Nothing but the records, transcribed verbatim and stripped of images, should appear in the answer.

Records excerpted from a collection
--------------------------------
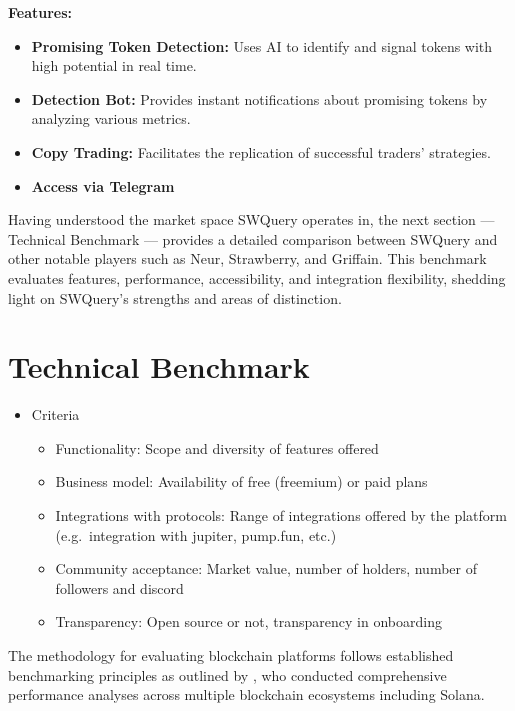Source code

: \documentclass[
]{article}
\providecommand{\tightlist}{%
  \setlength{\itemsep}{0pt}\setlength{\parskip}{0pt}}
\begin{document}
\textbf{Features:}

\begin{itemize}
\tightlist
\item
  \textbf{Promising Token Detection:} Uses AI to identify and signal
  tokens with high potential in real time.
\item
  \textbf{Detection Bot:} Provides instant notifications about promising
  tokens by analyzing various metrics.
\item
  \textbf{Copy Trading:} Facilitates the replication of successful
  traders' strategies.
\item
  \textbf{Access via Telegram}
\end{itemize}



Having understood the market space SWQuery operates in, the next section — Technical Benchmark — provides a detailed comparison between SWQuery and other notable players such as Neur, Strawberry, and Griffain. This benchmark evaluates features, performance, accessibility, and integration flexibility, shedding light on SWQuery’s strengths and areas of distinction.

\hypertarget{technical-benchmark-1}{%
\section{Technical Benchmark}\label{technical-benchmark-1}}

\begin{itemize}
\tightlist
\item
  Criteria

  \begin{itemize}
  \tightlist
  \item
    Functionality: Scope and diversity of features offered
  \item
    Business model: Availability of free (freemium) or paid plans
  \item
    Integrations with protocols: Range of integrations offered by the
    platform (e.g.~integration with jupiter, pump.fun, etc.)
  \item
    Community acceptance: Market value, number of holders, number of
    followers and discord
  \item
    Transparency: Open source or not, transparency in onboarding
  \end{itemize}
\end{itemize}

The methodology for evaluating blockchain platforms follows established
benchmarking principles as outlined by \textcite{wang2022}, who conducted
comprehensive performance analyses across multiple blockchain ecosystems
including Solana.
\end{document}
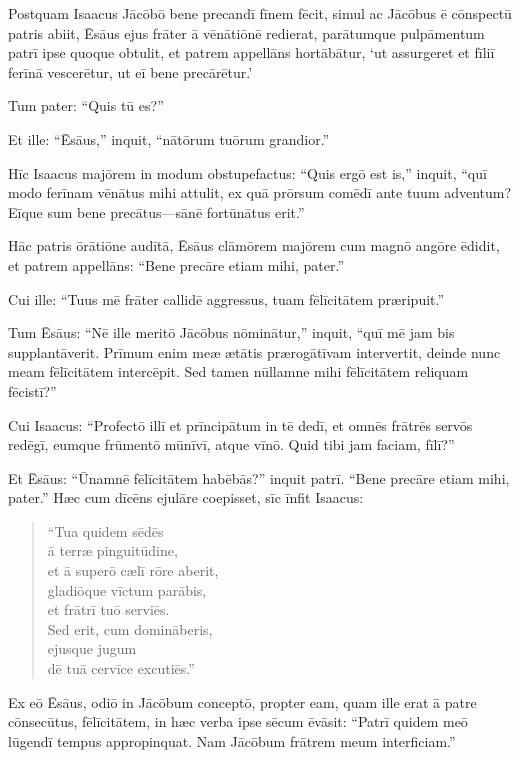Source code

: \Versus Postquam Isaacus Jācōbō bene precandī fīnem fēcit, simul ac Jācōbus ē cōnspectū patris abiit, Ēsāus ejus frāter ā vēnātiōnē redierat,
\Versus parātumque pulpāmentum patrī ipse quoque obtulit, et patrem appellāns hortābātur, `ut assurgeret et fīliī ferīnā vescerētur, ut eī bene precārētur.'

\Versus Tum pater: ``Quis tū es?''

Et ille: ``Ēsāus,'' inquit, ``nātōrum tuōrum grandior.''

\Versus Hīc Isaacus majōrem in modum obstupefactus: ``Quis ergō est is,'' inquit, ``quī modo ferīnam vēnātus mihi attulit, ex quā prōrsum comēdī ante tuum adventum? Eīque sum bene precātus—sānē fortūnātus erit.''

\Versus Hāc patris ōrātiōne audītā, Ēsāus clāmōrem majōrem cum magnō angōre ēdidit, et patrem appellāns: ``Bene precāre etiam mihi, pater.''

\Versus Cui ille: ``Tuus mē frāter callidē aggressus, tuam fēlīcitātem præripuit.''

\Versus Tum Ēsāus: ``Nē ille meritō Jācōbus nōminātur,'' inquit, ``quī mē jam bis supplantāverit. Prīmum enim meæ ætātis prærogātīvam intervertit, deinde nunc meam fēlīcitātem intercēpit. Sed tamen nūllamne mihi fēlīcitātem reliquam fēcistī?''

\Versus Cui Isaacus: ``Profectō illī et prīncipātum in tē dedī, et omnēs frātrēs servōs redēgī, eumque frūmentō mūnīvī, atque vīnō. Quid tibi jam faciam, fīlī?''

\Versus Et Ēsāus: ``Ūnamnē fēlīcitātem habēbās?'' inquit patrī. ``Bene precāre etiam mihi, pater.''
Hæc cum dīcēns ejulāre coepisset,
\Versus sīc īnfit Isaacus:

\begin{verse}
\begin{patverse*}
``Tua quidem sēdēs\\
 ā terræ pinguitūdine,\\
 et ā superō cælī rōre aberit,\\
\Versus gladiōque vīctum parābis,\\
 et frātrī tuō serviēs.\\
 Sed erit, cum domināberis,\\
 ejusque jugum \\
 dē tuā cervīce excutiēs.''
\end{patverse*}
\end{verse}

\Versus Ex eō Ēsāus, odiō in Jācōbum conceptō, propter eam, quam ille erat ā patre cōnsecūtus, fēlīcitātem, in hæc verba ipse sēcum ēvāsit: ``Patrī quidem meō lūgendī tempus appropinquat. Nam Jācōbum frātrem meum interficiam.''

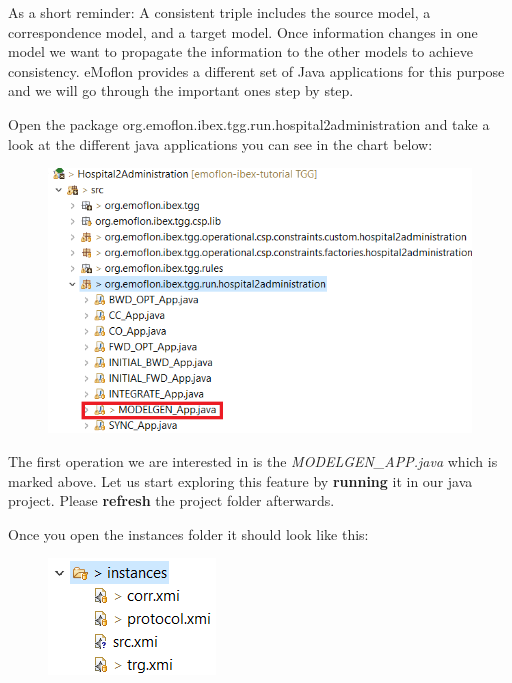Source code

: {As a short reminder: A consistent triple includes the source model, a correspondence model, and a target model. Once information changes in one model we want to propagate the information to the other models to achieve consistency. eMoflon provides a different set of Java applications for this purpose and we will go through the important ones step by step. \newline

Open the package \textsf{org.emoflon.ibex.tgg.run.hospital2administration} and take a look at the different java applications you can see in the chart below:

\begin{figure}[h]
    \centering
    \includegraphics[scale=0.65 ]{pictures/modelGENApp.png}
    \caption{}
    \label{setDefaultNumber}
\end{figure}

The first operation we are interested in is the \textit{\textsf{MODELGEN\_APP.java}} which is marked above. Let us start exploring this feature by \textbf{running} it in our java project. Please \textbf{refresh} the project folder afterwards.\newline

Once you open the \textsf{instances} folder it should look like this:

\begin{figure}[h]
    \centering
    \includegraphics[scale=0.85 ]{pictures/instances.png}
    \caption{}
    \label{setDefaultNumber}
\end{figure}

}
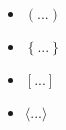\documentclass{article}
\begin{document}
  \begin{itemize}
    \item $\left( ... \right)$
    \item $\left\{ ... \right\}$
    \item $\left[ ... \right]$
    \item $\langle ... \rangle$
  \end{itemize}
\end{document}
--------------------------------
Exercise solution:
Source code

: \documentclass[
]{article}
\providecommand{\tightlist}{%
  \setlength{\itemsep}{0pt}\setlength{\parskip}{0pt}}
\begin{document}
\textbf{Features:}

\begin{itemize}
\tightlist
\item
  \textbf{Promising Token Detection:} Uses AI to identify and signal
  tokens with high potential in real time.
\item
  \textbf{Detection Bot:} Provides instant notifications about promising
  tokens by analyzing various metrics.
\item
  \textbf{Copy Trading:} Facilitates the replication of successful
  traders' strategies.
\item
  \textbf{Access via Telegram}
\end{itemize}



Having understood the market space SWQuery operates in, the next section — Technical Benchmark — provides a detailed comparison between SWQuery and other notable players such as Neur, Strawberry, and Griffain. This benchmark evaluates features, performance, accessibility, and integration flexibility, shedding light on SWQuery’s strengths and areas of distinction.

\hypertarget{technical-benchmark-1}{%
\section{Technical Benchmark}\label{technical-benchmark-1}}

\begin{itemize}
\tightlist
\item
  Criteria

  \begin{itemize}
  \tightlist
  \item
    Functionality: Scope and diversity of features offered
  \item
    Business model: Availability of free (freemium) or paid plans
  \item
    Integrations with protocols: Range of integrations offered by the
    platform (e.g.~integration with jupiter, pump.fun, etc.)
  \item
    Community acceptance: Market value, number of holders, number of
    followers and discord
  \item
    Transparency: Open source or not, transparency in onboarding
  \end{itemize}
\end{itemize}

The methodology for evaluating blockchain platforms follows established
benchmarking principles as outlined by \textcite{wang2022}, who conducted
comprehensive performance analyses across multiple blockchain ecosystems
including Solana.
\end{document}
Source code

: \Versus Postquam Isaacus Jācōbō bene precandī fīnem fēcit, simul ac Jācōbus ē cōnspectū patris abiit, Ēsāus ejus frāter ā vēnātiōnē redierat,
\Versus parātumque pulpāmentum patrī ipse quoque obtulit, et patrem appellāns hortābātur, `ut assurgeret et fīliī ferīnā vescerētur, ut eī bene precārētur.'

\Versus Tum pater: ``Quis tū es?''

Et ille: ``Ēsāus,'' inquit, ``nātōrum tuōrum grandior.''

\Versus Hīc Isaacus majōrem in modum obstupefactus: ``Quis ergō est is,'' inquit, ``quī modo ferīnam vēnātus mihi attulit, ex quā prōrsum comēdī ante tuum adventum? Eīque sum bene precātus—sānē fortūnātus erit.''

\Versus Hāc patris ōrātiōne audītā, Ēsāus clāmōrem majōrem cum magnō angōre ēdidit, et patrem appellāns: ``Bene precāre etiam mihi, pater.''

\Versus Cui ille: ``Tuus mē frāter callidē aggressus, tuam fēlīcitātem præripuit.''

\Versus Tum Ēsāus: ``Nē ille meritō Jācōbus nōminātur,'' inquit, ``quī mē jam bis supplantāverit. Prīmum enim meæ ætātis prærogātīvam intervertit, deinde nunc meam fēlīcitātem intercēpit. Sed tamen nūllamne mihi fēlīcitātem reliquam fēcistī?''

\Versus Cui Isaacus: ``Profectō illī et prīncipātum in tē dedī, et omnēs frātrēs servōs redēgī, eumque frūmentō mūnīvī, atque vīnō. Quid tibi jam faciam, fīlī?''

\Versus Et Ēsāus: ``Ūnamnē fēlīcitātem habēbās?'' inquit patrī. ``Bene precāre etiam mihi, pater.''
Hæc cum dīcēns ejulāre coepisset,
\Versus sīc īnfit Isaacus:

\begin{verse}
\begin{patverse*}
``Tua quidem sēdēs\\
 ā terræ pinguitūdine,\\
 et ā superō cælī rōre aberit,\\
\Versus gladiōque vīctum parābis,\\
 et frātrī tuō serviēs.\\
 Sed erit, cum domināberis,\\
 ejusque jugum \\
 dē tuā cervīce excutiēs.''
\end{patverse*}
\end{verse}

\Versus Ex eō Ēsāus, odiō in Jācōbum conceptō, propter eam, quam ille erat ā patre cōnsecūtus, fēlīcitātem, in hæc verba ipse sēcum ēvāsit: ``Patrī quidem meō lūgendī tempus appropinquat. Nam Jācōbum frātrem meum interficiam.''

Source code

: {As a short reminder: A consistent triple includes the source model, a correspondence model, and a target model. Once information changes in one model we want to propagate the information to the other models to achieve consistency. eMoflon provides a different set of Java applications for this purpose and we will go through the important ones step by step. \newline

Open the package \textsf{org.emoflon.ibex.tgg.run.hospital2administration} and take a look at the different java applications you can see in the chart below:

\begin{figure}[h]
    \centering
    \includegraphics[scale=0.65 ]{pictures/modelGENApp.png}
    \caption{}
    \label{setDefaultNumber}
\end{figure}

The first operation we are interested in is the \textit{\textsf{MODELGEN\_APP.java}} which is marked above. Let us start exploring this feature by \textbf{running} it in our java project. Please \textbf{refresh} the project folder afterwards.\newline

Once you open the \textsf{instances} folder it should look like this:

\begin{figure}[h]
    \centering
    \includegraphics[scale=0.85 ]{pictures/instances.png}
    \caption{}
    \label{setDefaultNumber}
\end{figure}

}
\documentclass{article}
\begin{document}
  \begin{itemize}
    \item $\left( ... \right)$
    \item $\left\{ ... \right\}$
    \item $\left[ ... \right]$
    \item $\langle ... \rangle$
  \end{itemize}
\end{document}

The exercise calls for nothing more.